Professor Quentin Gibson | |
---|---|
Born | Quentin Howieson Gibson 9 December 1918 Aberdeen, Scotland |
Died | 6 March 2011 | (aged 92)
Citizenship | British, American |
Education | Queen's University Belfast |
Spouse | Audrey Jane Pinsent |
Children | 4 |
Awards | Fellow of the Royal Society (1969)[1] |
Scientific career | |
Fields | Biochemistry of heme proteins |
Institutions | University of Sheffield Cornell University University of Pennsylvania |
Notable students | Keith Moffat[2] |
Quentin Howieson Gibson FRS[1] (9 December 1918 – 16 March 2011) was a Scottish American physiologist, and professor at the University of Sheffield,[3] and Cornell University.[4]
Gibson earned a Doctor of Medicine degree in 1944 and a Ph.D. in 1946, from Queen's University Belfast.[citation needed]
Gibson taught at the University of Sheffield from 1947. Whilst at the University of Sheffield Gibson met Audrey Jane Pinsent in 1951. They married, started a family, and eventually had four children. Jane Gibson continued working part-time whilst raising her family. In 1963 they emigrated to the United States, where she took up positions, first at the University of Pennsylvania.[5] He succeeded (Sir) Hans Krebs as the Head of the Department of Biochemistry in 1955. In 1963 he left Sheffield to become a professor at the University of Pennsylvania.

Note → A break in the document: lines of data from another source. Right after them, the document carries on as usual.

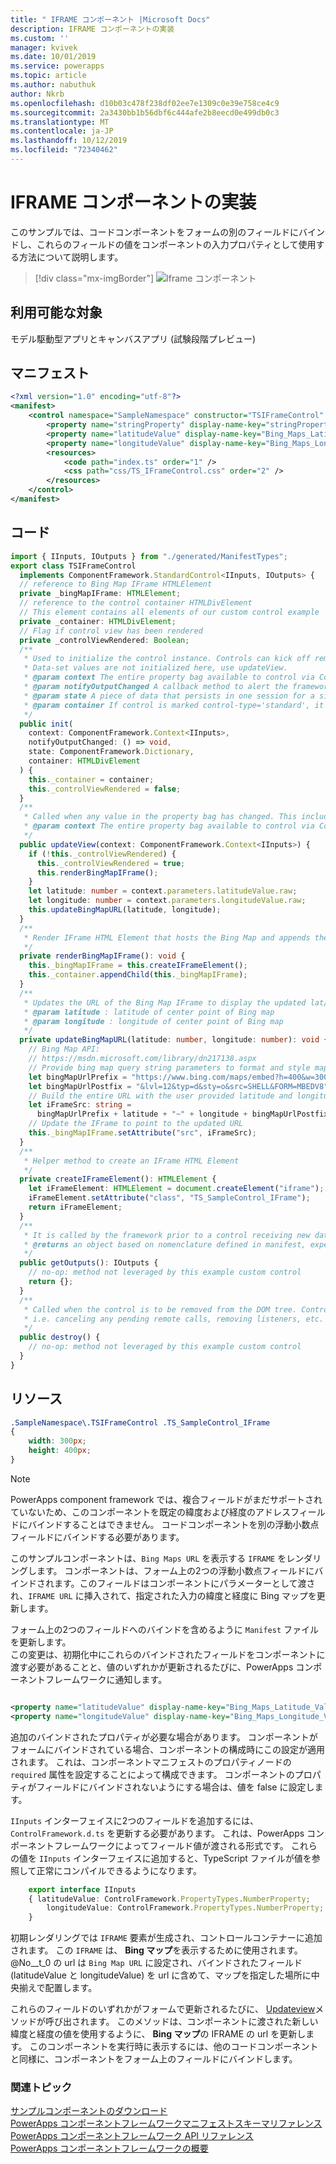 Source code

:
 ```yaml
---
title: " IFRAME コンポーネント |Microsoft Docs"
description: IFRAME コンポーネントの実装
ms.custom: ''
manager: kvivek
ms.date: 10/01/2019
ms.service: powerapps
ms.topic: article
ms.author: nabuthuk
author: Nkrb
ms.openlocfilehash: d10b03c478f238df02ee7e1309c0e39e758ce4c9
ms.sourcegitcommit: 2a3430bb1b56dbf6c444afe2b8eecd0e499db0c3
ms.translationtype: MT
ms.contentlocale: ja-JP
ms.lasthandoff: 10/12/2019
ms.locfileid: "72340462"
---
```

# <a name="implementing-a-iframe-component"></a>IFRAME コンポーネントの実装

このサンプルでは、コードコンポーネントをフォームの別のフィールドにバインドし、これらのフィールドの値をコンポーネントの入力プロパティとして使用する方法について説明します。  

> [!div class="mx-imgBorder"]
> ![Iframe コンポーネント](../media/iframe-control.png "iframe コンポーネント")

## <a name="available-for"></a>利用可能な対象 

モデル駆動型アプリとキャンバスアプリ (試験段階プレビュー) 

## <a name="manifest"></a>マニフェスト

```XML
<?xml version="1.0" encoding="utf-8"?>
<manifest>
    <control namespace="SampleNamespace" constructor="TSIFrameControl" version="1.0.0" display-name-key="TS_IFrameControl_Display_Key" description-key="TS_IFrameControl_Desc_Key" control-type="standard">
        <property name="stringProperty" display-name-key="stringProperty_Display_Key" description-key="stringProperty_Desc_Key" of-type="SingleLine.Text" usage="bound" required="true" />
        <property name="latitudeValue" display-name-key="Bing_Maps_Latitude_Value" description-key="latitude" of-type="FP" usage="bound" required="true" />
        <property name="longitudeValue" display-name-key="Bing_Maps_Longitude_Value" description-key="longitude" of-type="FP" usage="bound" required="true" />
        <resources>
            <code path="index.ts" order="1" />
            <css path="css/TS_IFrameControl.css" order="2" />
        </resources>
    </control>
</manifest>
```

## <a name="code"></a>コード

```TypeScript
import { IInputs, IOutputs } from "./generated/ManifestTypes";
export class TSIFrameControl
  implements ComponentFramework.StandardControl<IInputs, IOutputs> {
  // reference to Bing Map IFrame HTMLElement
  private _bingMapIFrame: HTMLElement;
  // reference to the control container HTMLDivElement
  // This element contains all elements of our custom control example
  private _container: HTMLDivElement;
  // Flag if control view has been rendered
  private _controlViewRendered: Boolean;
  /**
   * Used to initialize the control instance. Controls can kick off remote server calls and other initialization actions here.
   * Data-set values are not initialized here, use updateView.
   * @param context The entire property bag available to control via Context Object; It contains values as set up by the customizer mapped to property names defined in the manifest, as well as utility functions.
   * @param notifyOutputChanged A callback method to alert the framework that the control has new outputs ready to be retrieved asynchronously.
   * @param state A piece of data that persists in one session for a single user. Can be set at any point in a controls life cycle by calling 'setControlState' in the Mode interface.
   * @param container If control is marked control-type='standard', it receives an empty div element within which it can render its content.
   */
  public init(
    context: ComponentFramework.Context<IInputs>,
    notifyOutputChanged: () => void,
    state: ComponentFramework.Dictionary,
    container: HTMLDivElement
  ) {
    this._container = container;
    this._controlViewRendered = false;
  }
  /**
   * Called when any value in the property bag has changed. This includes field values, data-sets, global values such as container height and width, offline status, control metadata values such as label, visible, etc.
   * @param context The entire property bag available to control via Context Object; It contains values as set up by the customizer mapped to names defined in the manifest, as well as utility functions
   */
  public updateView(context: ComponentFramework.Context<IInputs>) {
    if (!this._controlViewRendered) {
      this._controlViewRendered = true;
      this.renderBingMapIFrame();
    }
    let latitude: number = context.parameters.latitudeValue.raw;
    let longitude: number = context.parameters.longitudeValue.raw;
    this.updateBingMapURL(latitude, longitude);
  }
  /**
   * Render IFrame HTML Element that hosts the Bing Map and appends the IFrame to the control container
   */
  private renderBingMapIFrame(): void {
    this._bingMapIFrame = this.createIFrameElement();
    this._container.appendChild(this._bingMapIFrame);
  }
  /**
   * Updates the URL of the Bing Map IFrame to display the updated lat/long coordinates
   * @param latitude : latitude of center point of Bing map
   * @param longitude : longitude of center point of Bing map
   */
  private updateBingMapURL(latitude: number, longitude: number): void {
    // Bing Map API:
    // https://msdn.microsoft.com/library/dn217138.aspx
    // Provide bing map query string parameters to format and style map view
    let bingMapUrlPrefix = "https://www.bing.com/maps/embed?h=400&w=300&cp=";
    let bingMapUrlPostfix = "&lvl=12&typ=d&sty=o&src=SHELL&FORM=MBEDV8";
    // Build the entire URL with the user provided latitude and longitude
    let iFrameSrc: string =
      bingMapUrlPrefix + latitude + "~" + longitude + bingMapUrlPostfix;
    // Update the IFrame to point to the updated URL
    this._bingMapIFrame.setAttribute("src", iFrameSrc);
  }
  /**
   * Helper method to create an IFrame HTML Element
   */
  private createIFrameElement(): HTMLElement {
    let iFrameElement: HTMLElement = document.createElement("iframe");
    iFrameElement.setAttribute("class", "TS_SampleControl_IFrame");
    return iFrameElement;
  }
  /**
   * It is called by the framework prior to a control receiving new data.
   * @returns an object based on nomenclature defined in manifest, expecting object[s] for property marked as “bound” or “output”
   */
  public getOutputs(): IOutputs {
    // no-op: method not leveraged by this example custom control
    return {};
  }
  /**
   * Called when the control is to be removed from the DOM tree. Controls should use this call for cleanup.
   * i.e. canceling any pending remote calls, removing listeners, etc.
   */
  public destroy() {
    // no-op: method not leveraged by this example custom control
  }
}
```

## <a name="resources"></a>リソース

```css
.SampleNamespace\.TSIFrameControl .TS_SampleControl_IFrame
{
    width: 300px;
    height: 400px;
}
```

> [!NOTE]
> PowerApps component framework では、複合フィールドがまだサポートされていないため、このコンポーネントを既定の緯度および経度のアドレスフィールドにバインドすることはできません。 コードコンポーネントを別の浮動小数点フィールドにバインドする必要があります。

このサンプルコンポーネントは、`Bing Maps URL` を表示する `IFRAME` をレンダリングします。 コンポーネントは、フォーム上の2つの浮動小数点フィールドにバインドされます。このフィールドはコンポーネントにパラメーターとして渡され、`IFRAME URL` に挿入されて、指定された入力の緯度と経度に Bing マップを更新します。  

フォーム上の2つのフィールドへのバインドを含めるように `Manifest` ファイルを更新します。  
この変更は、初期化中にこれらのバインドされたフィールドをコンポーネントに渡す必要があることと、値のいずれかが更新されるたびに、PowerApps コンポーネントフレームワークに通知します。
  
```xml

<property name="latitudeValue" display-name-key="Bing_Maps_Latitude_Value" description-key="latitude" of-type="FP" usage="bound" required="true" />  
<property name="longitudeValue" display-name-key="Bing_Maps_Longitude_Value" description-key="longitude" of-type="FP" usage="bound" required="true" />  
```

追加のバインドされたプロパティが必要な場合があります。 コンポーネントがフォームにバインドされている場合、コンポーネントの構成時にこの設定が適用されます。 これは、コンポーネントマニフェストのプロパティノードの `required` 属性を設定することによって構成できます。 コンポーネントのプロパティがフィールドにバインドされないようにする場合は、値を false に設定します。 
 
`IInputs` インターフェイスに2つのフィールドを追加するには、`ControlFramework.d.ts` を更新する必要があります。 これは、PowerApps コンポーネントフレームワークによってフィールド値が渡される形式です。 これらの値を `IInputs` インターフェイスに追加すると、TypeScript ファイルが値を参照して正常にコンパイルできるようになります。  

```TypeScript
    export interface IInputs 
    { latitudeValue: ControlFramework.PropertyTypes.NumberProperty;  
        longitudeValue: ControlFramework.PropertyTypes.NumberProperty;  
    }  
 ```

初期レンダリングでは `IFRAME` 要素が生成され、コントロールコンテナーに追加されます。 この `IFRAME` は、 **Bing マップ**を表示するために使用されます。 @No__t_0 の url は `Bing Map URL` に設定され、バインドされたフィールド (latitudeValue と longitudeValue) を url に含めて、マップを指定した場所に中央揃えで配置します。 

これらのフィールドのいずれかがフォームで更新されるたびに、 [Updateview](../reference/control/updateview.md)メソッドが呼び出されます。 このメソッドは、コンポーネントに渡された新しい緯度と経度の値を使用するように、 **Bing マップ**の IFRAME の url を更新します。 このコンポーネントを実行時に表示するには、他のコードコンポーネントと同様に、コンポーネントをフォーム上のフィールドにバインドします。

### <a name="related-topics"></a>関連トピック

[サンプルコンポーネントのダウンロード](https://go.microsoft.com/fwlink/?linkid=2088525)<br/>
[PowerApps コンポーネントフレームワークマニフェストスキーマリファレンス](../manifest-schema-reference/index.md)<br />
[PowerApps コンポーネントフレームワーク API リファレンス](../reference/index.md)<br />
[PowerApps コンポーネントフレームワークの概要](../overview.md)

He was the Greater Philadelphia Professor at Cornell University, from 1965 to 1996. In 1982, he became a U.S. citizen.[6]
Gibson started his career with studies of hemoglobin,[7] [8] and continued with much other work on heme proteins.
In keeping with his medical qualifications, much of Gibson's early work[9] [10] had medical or physiological relevance.[11]
During the period when protein and enzyme cooperativity was at the center of biochemical interest Gibson studied it in the context of abnormal hemoglobins.[12] [13]
Gibson made major contributions to the development of methods for studying rapid reactions,[14] and their application to hemoglobin.[15]
Other work concerned enzymes such as "diaphorase",[16][17] glucose oxidase,[18] cytochrome oxidase[19][20] and peroxidase.[21]
Much of Gibson's work concerned questions of thermodynamics and equilibria, and in that context he participated in discussions about how to present thermodynamic data.[22]
Gibson was elected a Fellow of the Royal Society in 1969.[1] He was also a member of the National Academy of Sciences, and an associate editor of the Journal of Biological Chemistry from 1975 to 1994.[23]